Il trainer delle Aquile: 'La gara d'andata ci sia di lezione'


Terzo matchpoint dopo il primo tentativo fallito a Siracusa e quello più favorevole di mercoledì contro la Viterbese: il punto decisivo della stagione da conquistare per chiudere la contesa a distanza con il Catania e regalarsi la soddisfazione del podio. Il Catanzaro sa di non poter steccare, domani, contro il Trapani e, per bocca del suo tecnico Auteri, lancia già la sfida ai siciliani. «Non ci sono altri risultati a disposizione se non la vittoria – ha affermato quest’oggi l’allenatore giallorosso, poco prima della rifinitura al “Ceravolo” – Non sarà affatto facile perché affronteremo una squadra che si è classificata seconda con merito, che gioca un buon calcio e che ha una caratura tecnica elevata, ma dovremo fare una partita di grande spessore, metterla sotto e vincere». Un banco di prova importante per le aquile, un test che a ben vedere potrebbe essere già un antipasto playoff.

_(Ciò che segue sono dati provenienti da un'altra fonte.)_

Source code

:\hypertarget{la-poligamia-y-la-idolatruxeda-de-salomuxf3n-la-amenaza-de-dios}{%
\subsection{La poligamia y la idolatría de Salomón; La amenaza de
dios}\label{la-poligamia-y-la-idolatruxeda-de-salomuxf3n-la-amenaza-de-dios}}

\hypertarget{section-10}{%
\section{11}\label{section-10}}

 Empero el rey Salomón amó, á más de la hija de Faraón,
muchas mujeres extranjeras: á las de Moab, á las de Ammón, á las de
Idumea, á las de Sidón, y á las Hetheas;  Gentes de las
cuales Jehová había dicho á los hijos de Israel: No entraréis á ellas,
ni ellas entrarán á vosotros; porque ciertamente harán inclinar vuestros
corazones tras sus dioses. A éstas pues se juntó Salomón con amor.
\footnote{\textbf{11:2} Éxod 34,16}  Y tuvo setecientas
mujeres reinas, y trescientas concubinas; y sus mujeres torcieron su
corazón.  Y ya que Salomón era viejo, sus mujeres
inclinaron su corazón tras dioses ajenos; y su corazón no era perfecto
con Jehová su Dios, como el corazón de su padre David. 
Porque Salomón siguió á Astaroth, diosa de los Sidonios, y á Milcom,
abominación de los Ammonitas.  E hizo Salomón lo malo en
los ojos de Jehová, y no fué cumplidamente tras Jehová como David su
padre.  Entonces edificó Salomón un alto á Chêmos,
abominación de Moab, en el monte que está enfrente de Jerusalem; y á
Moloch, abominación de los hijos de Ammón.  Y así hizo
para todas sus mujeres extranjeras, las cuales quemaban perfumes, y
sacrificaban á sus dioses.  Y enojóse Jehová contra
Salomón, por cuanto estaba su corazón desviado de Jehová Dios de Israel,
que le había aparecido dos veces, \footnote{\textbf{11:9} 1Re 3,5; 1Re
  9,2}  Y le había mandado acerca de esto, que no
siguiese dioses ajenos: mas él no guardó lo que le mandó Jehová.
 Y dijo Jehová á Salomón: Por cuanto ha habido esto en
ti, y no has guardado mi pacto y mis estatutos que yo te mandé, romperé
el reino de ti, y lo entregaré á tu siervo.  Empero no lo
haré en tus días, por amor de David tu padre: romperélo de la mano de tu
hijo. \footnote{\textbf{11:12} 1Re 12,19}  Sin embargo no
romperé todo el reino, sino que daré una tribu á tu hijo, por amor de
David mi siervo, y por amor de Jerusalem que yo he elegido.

LA LEZIONE DEL BOXING DAY – «La partita di andata ci ha lasciato qualche amarezza – ha detto Auteri, ripensando alla sconfitta di Natale – A volerla analizzare ora, a distanza di mesi, direi che la squadra non ha avuto particolari demeriti se non quelli di abbassare troppo il baricentro quando il Trapani ha alzato leggermente la pressione». Un «pelo nell’uovo», comunque, visto che anche i gol, «sono risultati fatti episodici». Da quel match, giocato a Santo Stefano e deciso dall’ennesima maledizione dei rigori, la squadra ha saputo trarre la sua lezione e in questo ritorno dovrà dimostrare un maggiore livello di maturità.

DIVARIO – E proprio il confronto con il Trapani secondo, sintetizzato in classifica da un divario di nove punti, ha dato l’assist ad Auteri per un primo commento della stagione. «Sul piano delle prestazioni e della coralità non ho visto grossa differenza tra le due squadre – ha detto – Il loro percorso però è stato migliore del nostro e più continuo mentre noi siamo caduti in qualche errore. Il terzo posto sarebbe comunque un risultato importante, al di là del fatto che avremmo meritato qualcosa in più, e ad inizio stagione ci avrei anche messo la firma. Cosa ci ha impedito di andare oltre? Qualche errore di troppo in alcuni frangenti».

FORMAZIONE ED ENTUSIASMO – Giallorossi costretti a giocarsi tutto nonostante i cerotti: i problemi più grossi sembrano essere sull’esterno destra visto il contemporaneo forfait di Statella e Casoli. Al vaglio anche l’ipotesi di un cambio modulo per la mediana – «è una possibilità ma i concetti dovranno essere gli stessi» – mentre davanti qualche recupero rende più sereno il tecnico. «Sarà importante recuperare l’afflato tra squadra e tifoseria – ha ribadito poi, citando anche un vecchio messaggio di Claudio Ranieri – a breve ci andremo a giocare partite importanti e i sottili equilibri del campo potrebbero essere rotti dalla spinta del pubblico». E già contro i granata, nel matchpoint che deciderà la stagione, il fattore tifo avrà la sua valenza.